Zenong, Ai’ai, les soeurs March, Betty, Roy, Arthur et César
Allez, il ne faudrait pas prendre du temps pour les fêtes… Parce qu’on en oublie d’écrire… Alors, un triple papier en forme de séance de rattrapage.
CHINE.- Ah, Dieu que la Chine est glauque ! C’est en tout cas le sentiment que l’on ressent fortement en sortant de voir Le lac aux oies sauvages, le très remarquable thriller de Diao Yinan présenté en mai dernier en compétition à Cannes. Mais on avait déjà remarqué le cinéaste chinois en 2014 lorsque son troisième long-métrage, Black Coal, avait remporté l’Ours d’or à la Berlinale… Avant d’écrire Black Coal, Yinan, grand lecteur de romans noirs occidentaux des années 40 et 50, avait déjà imaginé le scénario du Lac… mais ne le trouvait pas assez abouti. La réalité et les médias sont venus valider une hypothèse littéraire. Ainsi une « assemblée nationale de voleurs » s’est vraiment tenue en 2012 à Wuhan, le premier port fluvial de Chine, avec des délégués venus de tout le pays pour se partager les territoires. Aujourd’hui, la séquence, aussi violente que savoureuse et satirique, figure bien dans cet épatant film de genre qui mêle une pure histoire de gangsters avec une réflexion sur le monde et la société…
Le lac aux oies sauvages (Chine – 1h50. Dans les salles le 25 décembre) s’ouvre sur une rencontre, un soir de pluie, d’un homme et d’une femme dans une petite gare de banlieue. Zenong Zhou (Hu Ge) est un chef de gang en quête de rédemption, Ai’ai Liu une prostituée prête à tout pour recouvrer sa liberté. Ensemble, ils se retrouvent au cœur d’une chasse à l’homme et décident de jouer une dernière fois avec le destin. L’homme en fuite pourrait être un chevalier errant d’aujourd’hui et Ai’ai, vêtue en baigneuse pour draguer ses clients sur le bord du lac, une courtisane de l’ancien temps… « Mes héros, dit le cinéaste, ont des faiblesses et des peurs. Chez eux, le « chevaleresque » et la « vertu » ne sont pas affaire de serment solennel, ni d’entraînement. Ce sont des choses qui surviennent dans la banalité du quotidien : le personnage est brusquement acculé à ce destin par une force qui le dépasse. La vertu chevaleresque n’est pas qu’affaire de « chevalier ». Elle se manifeste chez des personnages qu’on dirait « peu recommandables », sous la forme d’une exigence intérieure… »
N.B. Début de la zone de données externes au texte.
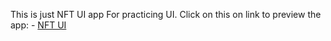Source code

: This is just NFT UI app For practicing UI.
Click on this on link to preview the app: - <a href = "https://youtube.com/shorts/9FtKsWVI3fA?feature=share" target="_blank">NFT UI</a>
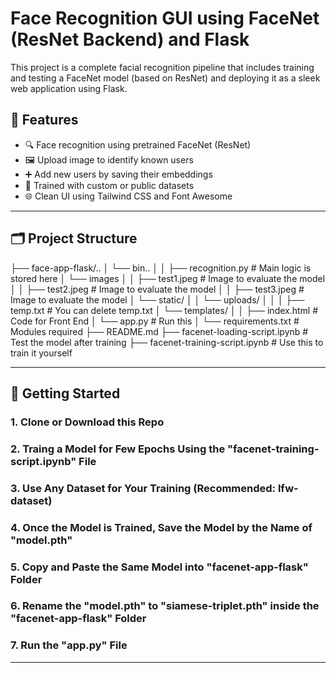 # Face Recognition GUI using FaceNet (ResNet Backend) and Flask

This project is a complete facial recognition pipeline that includes training and testing a FaceNet model (based on ResNet) and deploying it as a sleek web application using Flask.

## 📌 Features

- 🔍 Face recognition using pretrained FaceNet (ResNet)
- 🖼️ Upload image to identify known users
- ➕ Add new users by saving their embeddings
- 🧠 Trained with custom or public datasets
- 🌐 Clean UI using Tailwind CSS and Font Awesome

---

## 🗂️ Project Structure

├── face-app-flask/..
│ └── bin..
│ │ ├── recognition.py              # Main logic is stored here
│ └── images
│ │ ├── test1.jpeg                  # Image to evaluate the model
│ │ ├── test2.jpeg                  # Image to evaluate the model
│ │ ├── test3.jpeg                  # Image to evaluate the model
│ └── static/
│ │ └── uploads/
│ │ │ ├── temp.txt                  # You can delete temp.txt
│ └── templates/
│ │ ├── index.html                  # Code for Front End
│ └── app.py                        # Run this
│ └── requirements.txt              # Modules required
├── README.md
├── facenet-loading-script.ipynb    # Test the model after training
├── facenet-training-script.ipynb   # Use this to train it yourself

---

## 🚀 Getting Started

### 1. Clone or Download this Repo
### 2. Traing a Model for Few Epochs Using the "facenet-training-script.ipynb" File
### 3. Use Any Dataset for Your Training (Recommended: lfw-dataset)
### 4. Once the Model is Trained, Save the Model by the Name of "model.pth"
### 5. Copy and Paste the Same Model into "facenet-app-flask" Folder
### 6. Rename the "model.pth" to "siamese-triplet.pth" inside the "facenet-app-flask" Folder
### 7. Run the "app.py" File

---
Mettant brillamment en scène le « couvert de la nuit » et son mystère, la mort qui rôde et des créatures insolites qui surgissent des ténèbres, Diao Yinan, 50 ans, cultive le vacillant et le vague, joue sur les taches de lumière, les couleurs denses, les rues désertes d’un univers urbain impressionnant pour organiser un monde surréel (à la bande son extrêmement sophistiquée) où l’homme rode comme un animal à la frontière mouvante entre rêve et réalité. Enfin, dans ce thriller au titre bucolique où il est aussi question du goût du pouvoir, de l’avidité et de la trahison, le cinéaste use, avec brio, d’un certain romantisme et d’une vraie poésie, notamment dans ces séquences où l’eau est très présente et où s’impose la belle figure de la « baigneuse » à laquelle la ravissante Gwei Lun Mei prête ses traits fins et son sourire inquiet… A ne pas rater!
FEMMES.- En exergue de son film, la cinéaste Greta Gerwig a placé un propos de Louisa May Alcott : « J’ai eu bien des problèmes. Alors, j’écris des histoires gaies… » De fait, la cinquième adaptation au cinéma du célèbre roman de Louisa May Alcott, publié en 1868, n’est pas seulement gaie. Elle est à la fois résolument romantique et tout à fait moderne dans la mesure où il est beaucoup question, ici, du désir d’émancipation des femmes.
À l’origine, le roman a été publié en deux parties. La première racontait l’enfance heureuse des sœurs March et la deuxième les vicissitudes de l’âge adulte. Greta Gerwig rompt cette linéarité et met en place des allers-retours entre les deux périodes avec pour fil rouge l’histoire de Jo, empreinte de détermination et de courage.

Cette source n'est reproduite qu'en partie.